You are viewing a plain text version of this content. The canonical link for it is here.

Posted to commits@hudi.apache.org by "wolf8334 (via GitHub)" <gi...@apache.org> on 2023/02/27 11:01:59 UTC

[GitHub] [hudi] wolf8334 opened a new issue, #8061: [SUPPORT]Unable to read hudi table and got an IllegalArgumentException: For input string: "null"

wolf8334 opened a new issue, #8061:
URL: https://github.com/apache/hudi/issues/8061

   **Describe the problem you faced**
   
   I use java and spark 3.3 to read hudi 0.13.0 table following the guide on offical website.

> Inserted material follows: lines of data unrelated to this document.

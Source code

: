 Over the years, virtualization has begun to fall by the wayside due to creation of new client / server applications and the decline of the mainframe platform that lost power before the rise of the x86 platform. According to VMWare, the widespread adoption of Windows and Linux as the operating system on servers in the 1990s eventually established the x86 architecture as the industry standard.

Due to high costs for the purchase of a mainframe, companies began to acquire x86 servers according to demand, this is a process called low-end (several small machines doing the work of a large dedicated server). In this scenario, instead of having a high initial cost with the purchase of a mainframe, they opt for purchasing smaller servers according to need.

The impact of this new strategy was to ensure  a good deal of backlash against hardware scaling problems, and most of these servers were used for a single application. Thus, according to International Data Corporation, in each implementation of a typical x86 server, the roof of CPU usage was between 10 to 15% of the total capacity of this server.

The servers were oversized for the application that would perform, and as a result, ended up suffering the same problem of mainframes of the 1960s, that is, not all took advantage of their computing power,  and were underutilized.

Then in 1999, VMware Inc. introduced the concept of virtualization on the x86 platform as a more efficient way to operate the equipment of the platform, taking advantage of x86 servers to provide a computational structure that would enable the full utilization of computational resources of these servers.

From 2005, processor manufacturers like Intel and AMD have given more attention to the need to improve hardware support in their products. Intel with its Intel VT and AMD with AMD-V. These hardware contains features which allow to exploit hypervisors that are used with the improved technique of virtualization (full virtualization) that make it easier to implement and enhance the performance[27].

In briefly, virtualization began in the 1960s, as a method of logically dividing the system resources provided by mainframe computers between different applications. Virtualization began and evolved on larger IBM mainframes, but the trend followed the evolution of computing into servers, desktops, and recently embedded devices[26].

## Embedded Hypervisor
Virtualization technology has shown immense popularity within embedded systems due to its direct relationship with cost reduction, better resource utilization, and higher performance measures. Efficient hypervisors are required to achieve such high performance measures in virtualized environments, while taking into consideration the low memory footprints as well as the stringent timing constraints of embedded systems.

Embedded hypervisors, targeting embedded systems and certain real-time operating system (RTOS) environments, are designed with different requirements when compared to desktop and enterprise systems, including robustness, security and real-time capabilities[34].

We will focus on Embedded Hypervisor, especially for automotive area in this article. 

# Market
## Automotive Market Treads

   The guide says this will work,but I got an IllegalArgumentException: For input string: "null".
   
   **To Reproduce**
   
   Steps to reproduce the behavior:
   
   1.generate one hudi COW table from mysql table.

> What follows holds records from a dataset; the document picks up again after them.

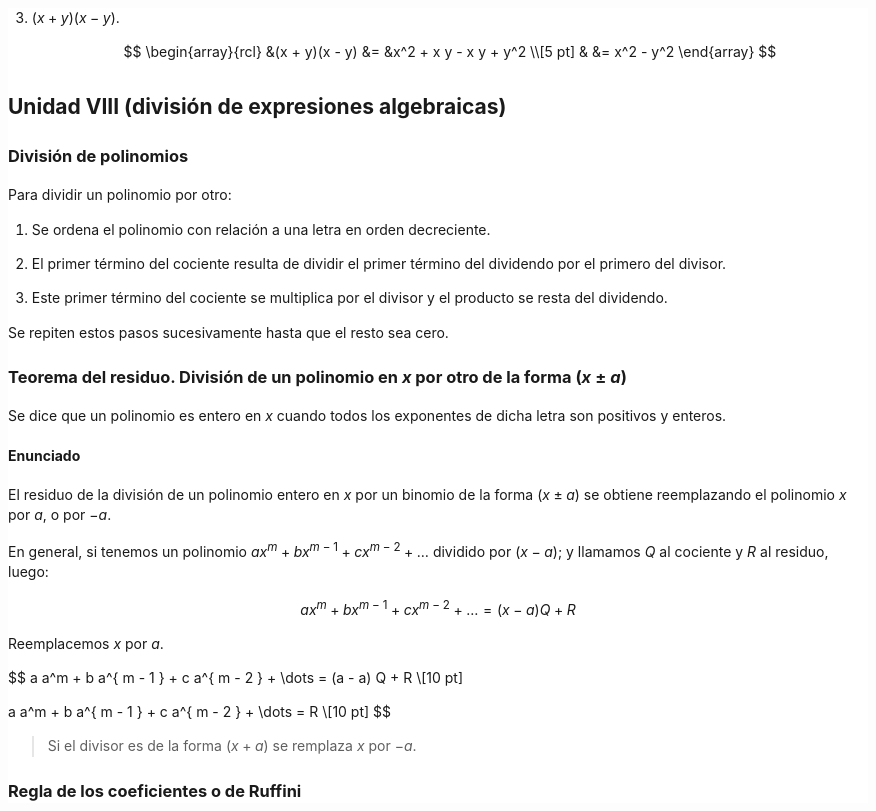 3. $(x + y)(x - y)$.

	$$
	\begin{array}{rcl}
	&(x + y)(x - y) &= &x^2 + x y - x y + y^2 \\[5 pt]
	&               &= x^2 - y^2
	\end{array}
	$$

## Unidad VIII (división de expresiones algebraicas)

### División de polinomios

Para dividir un polinomio por otro:

1. Se ordena el polinomio con relación a una letra en orden decreciente.

2. El primer término del cociente resulta de dividir el primer término del dividendo por el primero del divisor.

3. Este primer término del cociente se multiplica por el divisor y el producto se resta del dividendo.

Se repiten estos pasos sucesivamente hasta que el resto sea cero.

### Teorema del residuo. División de un polinomio en $x$ por otro de la forma $(x \pm a)$

Se dice que un polinomio es entero en $x$ cuando todos los exponentes de dicha letra son positivos y enteros.

#### Enunciado

El residuo de la división de un polinomio entero en $x$ por un binomio de la forma $(x \pm a)$ se obtiene reemplazando el polinomio $x$ por $a$, o por $-a$.

En general, si tenemos un polinomio $a x^m + b x^{ m - 1 } + c x^{ m - 2 } + \dots$ dividido por $(x - a)$; y llamamos $Q$ al cociente y $R$ al residuo, luego:

$$
a x^m + b x^{ m - 1 } + c x^{ m - 2 } + \dots = (x - a) Q + R
$$

Reemplacemos $x$ por $a$.

$$
a a^m + b a^{ m - 1 } + c a^{ m - 2 } + \dots = (a - a) Q + R \\[10 pt]

a a^m + b a^{ m - 1 } + c a^{ m - 2 } + \dots = R \\[10 pt]
$$

> Si el divisor es de la forma $(x + a)$ se remplaza $x$ por $-a$.

### Regla de los coeficientes o de Ruffini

   2.get access to the COW table through spark sql
   3.the IllegalArgumentException: For input string: "null" shows.
   4.I have already changed the datasource and the table structure,It has no relationship with this.
   
   **Expected behavior**
   
   the data is shown.
   
   **Environment Description**
   
   * Hudi version :
   0.12.2,0.13.0
   
   * Spark version :
   3.3.2
   
   * Hive version :
   none
   
   * Hadoop version :
   3.3.4
   
   * Storage (HDFS/S3/GCS..) :
   HDFS
   
   * Running on Docker? (yes/no) :
   no.my local laptop
   
   **Additional context**
   JDK 1.8
   
   Add any other context about the problem here.

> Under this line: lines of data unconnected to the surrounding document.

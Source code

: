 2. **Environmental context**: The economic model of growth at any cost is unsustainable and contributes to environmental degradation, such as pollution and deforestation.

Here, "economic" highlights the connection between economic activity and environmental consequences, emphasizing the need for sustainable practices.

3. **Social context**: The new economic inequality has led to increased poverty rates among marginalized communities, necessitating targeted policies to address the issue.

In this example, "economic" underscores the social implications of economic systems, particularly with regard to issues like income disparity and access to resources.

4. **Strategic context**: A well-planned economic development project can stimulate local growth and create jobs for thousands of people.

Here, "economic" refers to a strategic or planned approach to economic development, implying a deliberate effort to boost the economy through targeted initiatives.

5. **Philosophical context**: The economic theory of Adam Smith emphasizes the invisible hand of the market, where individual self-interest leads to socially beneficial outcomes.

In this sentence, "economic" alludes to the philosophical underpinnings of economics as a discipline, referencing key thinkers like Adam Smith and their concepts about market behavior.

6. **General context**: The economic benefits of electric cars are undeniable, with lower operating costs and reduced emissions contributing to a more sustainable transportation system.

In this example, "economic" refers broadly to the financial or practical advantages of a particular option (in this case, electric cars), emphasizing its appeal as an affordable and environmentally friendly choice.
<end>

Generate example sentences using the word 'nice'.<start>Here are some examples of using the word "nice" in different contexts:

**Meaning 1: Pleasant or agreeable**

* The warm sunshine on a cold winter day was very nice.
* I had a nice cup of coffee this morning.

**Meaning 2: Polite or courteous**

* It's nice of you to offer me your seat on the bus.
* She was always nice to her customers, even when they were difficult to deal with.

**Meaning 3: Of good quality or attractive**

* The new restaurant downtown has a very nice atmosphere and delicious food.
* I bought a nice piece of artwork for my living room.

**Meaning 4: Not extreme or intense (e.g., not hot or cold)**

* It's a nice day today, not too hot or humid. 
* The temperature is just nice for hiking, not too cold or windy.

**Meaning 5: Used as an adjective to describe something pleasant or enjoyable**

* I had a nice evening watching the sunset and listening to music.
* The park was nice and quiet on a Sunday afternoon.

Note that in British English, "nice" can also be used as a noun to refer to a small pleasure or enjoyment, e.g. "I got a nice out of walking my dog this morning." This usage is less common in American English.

   `           Map<String, String> hudiConf = new HashMap<>();
               hudiConf.put(HoodieWriteConfig.TBL_NAME.key(), "t_yklc_info");
   
               Dataset<Row> demods = getActiveSession().read().options(hudiConf).format("org.apache.hudi").load("/user/spark/hudi/*/*");
   
               demods.createOrReplaceTempView("lcinfo");
               demods.printSchema();
   
               logger.info(getActiveSession().conf().get(SQLConf.LEGACY_PARQUET_NANOS_AS_LONG().key()).toString());
               logger.info(getActiveSession().conf().get(SQLConf.PARQUET_BINARY_AS_STRING().key()).toString());
               logger.info(getActiveSession().conf().get(SQLConf.PARQUET_INT96_AS_TIMESTAMP().key()).toString());
               logger.info(getActiveSession().conf().get(SQLConf.CASE_SENSITIVE().key()).toString());
   
   
               Dataset<Row> ds = getActiveSession().sql("select APP_NO from lcinfo where APP_NO = '1' and STAT_CYCLE = '2'");
               ds.printSchema();
               ds.show();`
   
   **Stacktrace**
   `INFO  18:45:03.183 | org.apache.spark.sql.execution.datasources.FileScanRDD | Reading File path: hdfs://192.168.5.128:9000/user/spark/hudi/2/1.parquet, range: 0-3964741, partition values: [empty row]
   ERROR 18:45:03.420 | org.apache.spark.executor.Executor | Exception in task 3.0 in stage 1.0 (TID 60)
   java.lang.IllegalArgumentException: For input string: "null"
   	at scala.collection.immutable.StringLike.parseBoolean(StringLike.scala:330) ~[scala-library-2.12.15.jar:?]
   	at scala.collection.immutable.StringLike.toBoolean(StringLike.scala:289) ~[scala-library-2.12.15.jar:?]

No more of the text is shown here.